Inter-Linker Consistency in the Manual Construction of Hypertext Documents

Jonathan Furner

University of California, Los Angeles Web: http://www.ucla.edu/
Department of Information Studies Web: http://dlis.gseis.ucla.edu/
405 Hilgard Avenue, Los Angeles, CA 90095-1520, USA
Email: jfurner@ucla.edu
Web: http://scow.gseis.ucla.edu/faculty/jfurner/HTML/jfurner.html

David Ellis, Peter Willett

University of Sheffield Web: http://www.shef.ac.uk/
Department of Information Studies Web: http://www.shef.ac.uk/uni/academic/I-M/is/home.html
Western Bank, Sheffield, S10 2TN, England
Email: d.ellis@sheffield.ac.uk, p.willett@sheffield.ac.uk
Web: http://www.shef.ac.uk/uni/academic/I-M/is/people/ellis.html, http://www.shef.ac.uk/uni/academic/I-M/is/people/willett.html

Abstract: The creation of hypertext links by manual means is difficult and costly, but is often preferred to automatic methods in attempts to optimize hypertext `quality'. Experiments show, however, that levels of consistency amongst human link-creators---in common with those historically observed amongst human indexers---are generally low and variable, and that the effectiveness of retrieval from manually-constructed hypertexts can be expected to suffer as a result.
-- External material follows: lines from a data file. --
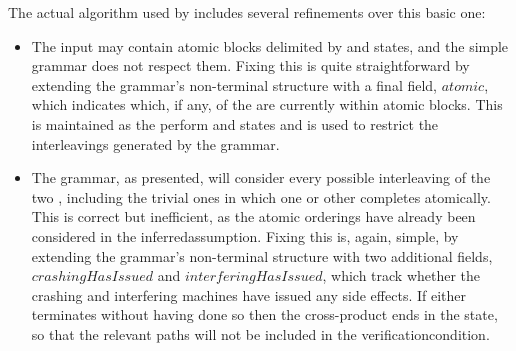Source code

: The actual algorithm used by {\technique} includes several refinements
over this basic one:
\begin{itemize}
\item The input {\StateMachines} may contain atomic blocks delimited
  by {\stStartAtomic} and {\stEndAtomic} states, and the simple
  grammar does not respect them.  Fixing this is quite straightforward
  by extending the grammar's non-terminal structure with a final
  field, $\mathit{atomic}$, which indicates which, if any, of the
  {\StateMachines} are currently within atomic blocks.  This is
  maintained as the {\StateMachines} perform {\stStartAtomic} and
  {\stEndAtomic} states and is used to restrict the interleavings
  generated by the grammar.
\item The grammar, as presented, will consider every possible
  interleaving of the two {\StateMachines}, including the trivial ones
  in which one or other completes atomically.  This is correct but
  inefficient, as the atomic orderings have already been considered in
  the \gls{inferredassumption}.  Fixing this is, again, simple, by
  extending the grammar's non-terminal structure with two additional
  fields, $\mathit{crashingHasIssued}$ and
  $\mathit{interferingHasIssued}$, which track whether the crashing
  and interfering machines have issued any side
  effects.  If either {\StateMachine} terminates
  without having done so then the cross-product {\StateMachine} ends
  in the {\stUnreached} state, so that the relevant paths will not be
  included in the \gls{verificationcondition}.


\end{itemize}
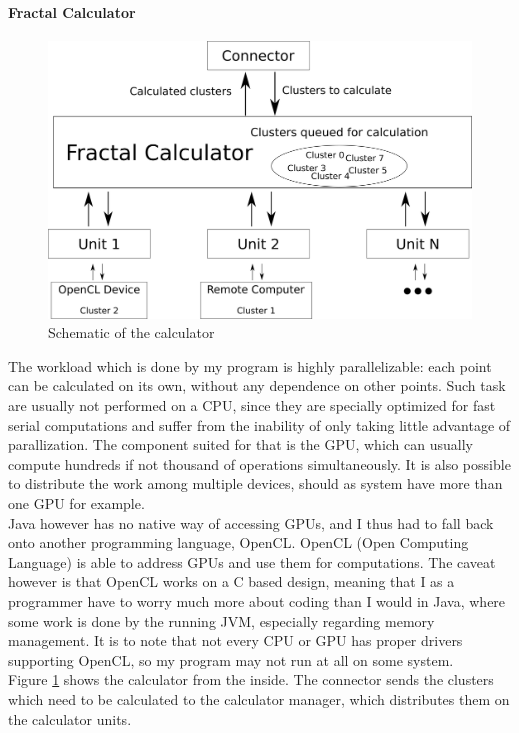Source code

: \documentclass[10pt,a4paper,titlepage]{article}
\begin{document}
	\paragraph{Fractal Calculator}
	\begin{figure}
		\caption{Schematic of the calculator}
		\label{fig:calculator_schematic}
		\centering
		\includegraphics[width=\textwidth]{res/images/calculator.png}
	\end{figure}
	The workload which is done by my program is highly parallelizable: each point can be calculated on its own, without any dependence on other points. Such task are usually not performed on a CPU, since they are specially optimized for fast serial computations and suffer from the inability of only taking little advantage of parallization. The component suited for that is the GPU, which can usually compute hundreds if not thousand of operations simultaneously. It is also possible to distribute the work among multiple devices, should as system have more than one GPU for example.\\
	Java however has no native way of accessing GPUs, and I thus had to fall back onto another programming language, OpenCL. OpenCL (Open Computing Language) is able to address GPUs and use them for computations. The caveat however is that OpenCL works on a C based design, meaning that I as a programmer have to worry much more about coding than I would in Java, where some work is done by the running JVM, especially regarding memory management. It is to note that not every CPU or GPU has proper drivers supporting OpenCL, so my program may not run at all on some system.\\
	Figure \ref{fig:calculator_schematic} shows the calculator from the inside. The connector sends the clusters which need to be calculated to the calculator manager, which distributes them on the calculator units.
\end{document}
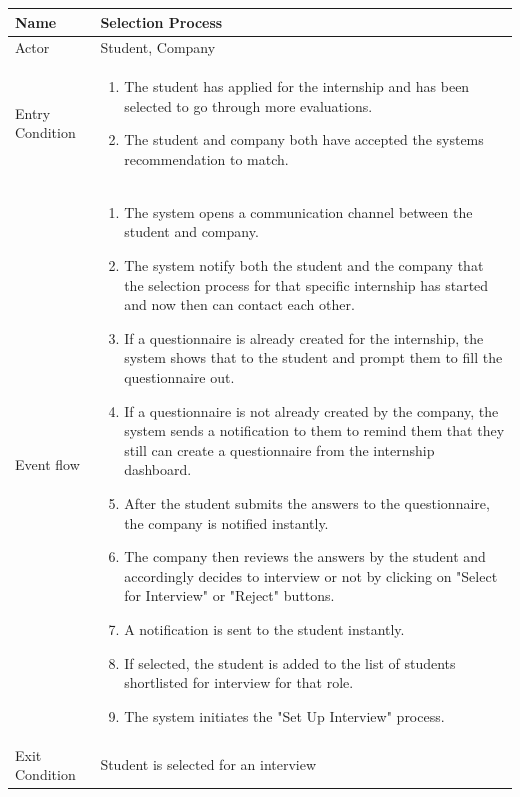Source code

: \begin{table}[H]
    \centering
    \begin{tabular}{|l|p{12cm}|}
    \hline
    Name             & Selection Process \\ \hline
    Actor            & Student, Company \\ \hline
    Entry Condition  & 
    \begin{enumerate}
        \item The student has applied for the internship and has been selected to go through more evaluations.
        \item The student and company both have accepted the systems recommendation to match.
    \end{enumerate} \\ \hline
    Event flow       & 
    \begin{enumerate}
        \item The system opens a communication channel between the student and company.
        \item The system notify both the student and the company that the selection process for that specific internship has started and now then can contact each other. 
        \item If a questionnaire is already created for the internship, the system shows that to the student and prompt them to fill the questionnaire out.
        \item If a questionnaire is not already created by the company, the system sends a notification to them to remind them that they still can create a questionnaire from the internship dashboard.
        \item After the student submits the answers to the questionnaire, the company is notified instantly. 
        \item The company then reviews the answers by the student and accordingly decides to interview or not by clicking on "Select for Interview" or "Reject" buttons.
        \item A notification is sent to the student instantly.
        \item If selected, the student is added to the list of students shortlisted for interview for that role.
        \item The system initiates the "Set Up Interview" process. 
    \end{enumerate} \\ \hline
    Exit Condition   & Student is selected for an interview \\ \hline

\end{tabular}
\end{table}
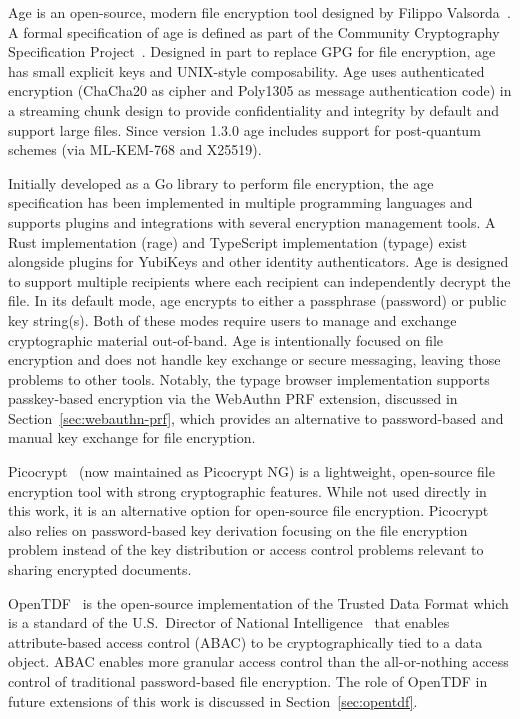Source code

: Age is an open-source, modern file encryption tool designed by Filippo Valsorda~\cite{age_repo}. A formal specification of age is defined as part of the Community Cryptography Specification Project~\cite{age_spec}. Designed in part to replace GPG for file encryption, age has small explicit keys and UNIX-style composability. Age uses authenticated encryption (ChaCha20 as cipher and Poly1305 as message authentication code) in a streaming chunk design to provide confidentiality and integrity by default and support large files. Since version 1.3.0 age includes support for post-quantum schemes (via ML-KEM-768 and X25519).

Initially developed as a Go library to perform file encryption, the age specification has been implemented in multiple programming languages and supports plugins and integrations with several encryption management tools. A Rust implementation (rage) and TypeScript implementation (typage) exist alongside plugins for YubiKey\textregistered{}s and other identity authenticators. Age is designed to support multiple recipients where each recipient can independently decrypt the file. In its default mode, age encrypts to either a passphrase (password) or public key string(s). Both of these modes require users to manage and exchange cryptographic material out-of-band. Age is intentionally focused on file encryption and does not handle key exchange or secure messaging, leaving those problems to other tools. Notably, the typage browser implementation supports passkey-based encryption via the WebAuthn PRF extension, discussed in Section~\ref{sec:webauthn-prf}, which provides an alternative to password-based and manual key exchange for file encryption.

Picocrypt~\cite{picocrypt_repo} (now maintained as Picocrypt NG) is a lightweight, open-source file encryption tool with strong cryptographic features. While not used directly in this work, it is an alternative option for open-source file encryption. Picocrypt also relies on password-based key derivation focusing on the file encryption problem instead of the key distribution or access control problems relevant to sharing encrypted documents.

OpenTDF~\cite{opentdf_spec} is the open-source implementation of the Trusted Data Format which is a standard of the U.S.\ Director of National Intelligence~\cite{dni_tdf} that enables attribute-based access control (ABAC) to be cryptographically tied to a data object. ABAC enables more granular access control than the all-or-nothing access control of traditional password-based file encryption. The role of OpenTDF in future extensions of this work is discussed in Section~\ref{sec:opentdf}.

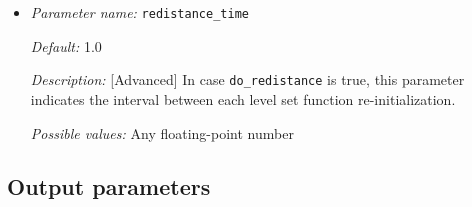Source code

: \begin{itemize}
\item {\it Parameter name:} {\tt redistance\_time}
\label{parameters:redistance_time}


{\it Default:} 1.0

{\it Description:} [Advanced] In case {\tt do\_redistance} is true, this parameter indicates the interval between each level set function re-initialization.

{\it Possible values:} Any floating-point number

\end{itemize}


\subsection{Output parameters}
\label{parameters:output}

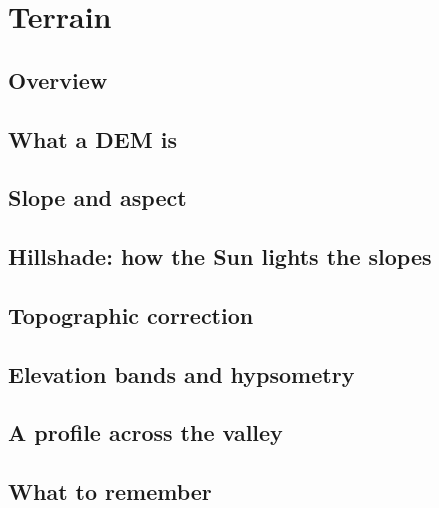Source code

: \chapter{Terrain}\label{ch:terrain}

\section{Overview}


\section{What a DEM is}


\section{Slope and aspect}


\section{Hillshade: how the Sun lights the slopes}


\section{Topographic correction}


\section{Elevation bands and hypsometry}


\section{A profile across the valley}


\section{What to remember}

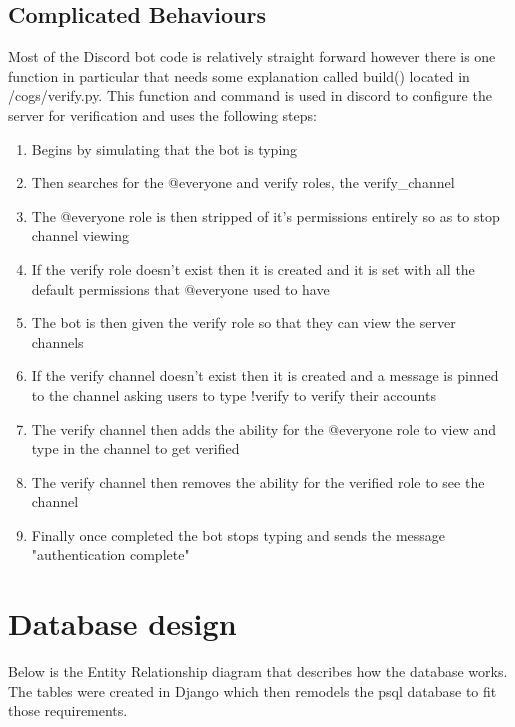 \subsection{Complicated Behaviours}
Most of the Discord bot code is relatively straight forward however there is one function in particular that needs some explanation called build() located in /cogs/verify.py. This function and command is used in discord to configure the server for verification and uses the following steps:

\begin{enumerate}
	\item Begins by simulating that the bot is typing
	\item Then searches for the @everyone and verify roles, the verify\_channel
	\item The @everyone role is then stripped of it's permissions entirely so as to stop channel viewing
	\item If the verify role doesn't exist then it is created and it is set with all the default permissions that @everyone used to have
	\item The bot is then given the verify role so that they can view the server channels
	\item If the verify channel doesn't exist then it is created and a message is pinned to the channel asking users to type !verify to verify their accounts
	\item The verify channel then adds the ability for the @everyone role to view and type in the channel to get verified
	\item The verify channel then removes the ability for the verified role to see the channel
	\item Finally once completed the bot stops typing and sends the message "authentication complete"
\end{enumerate}

\section{Database design}
Below is the Entity Relationship diagram that describes how the database works. The tables were created in Django which then remodels the psql \cite{psql} database to fit those requirements.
This finding motivates further comparison both of manual and of automatic methods of link creation.
Categories and Subject Descriptors: H.3.1 [Information Storage and Retrieval]: Content Analysis and Indexing - Indexing methods
H.5.4 [Information Interfaces and Presentation]: Hypertext/Hypermedia - Architectures
I.7.2 [Document and Text Processing]: Document Preparation - Hypertext/Hypermedia
General Terms: Experimentation, Performance, Design
Additional Key Words and Phrases: Graph theory, inter-indexer consistency, link creation, similarity, topological indices

1 Introduction

The creation of the intra-document links between the individual components of a hypertext document is a difficult and time-consuming task [Westland 1991], but one in which human intervention has commonly been thought necessary if the semantic relationships that exist between the components of the document are to be made explicit. A similar view has prevailed for many years with regard to the indexing of documents in information retrieval (IR) systems, where the existence of well-established systems for automatic indexing [Salton 1989] has not prevented the widespread use of trained library and information specialists for indexing and classifying documents prior to their incorporation in an online database [Lancaster 1986].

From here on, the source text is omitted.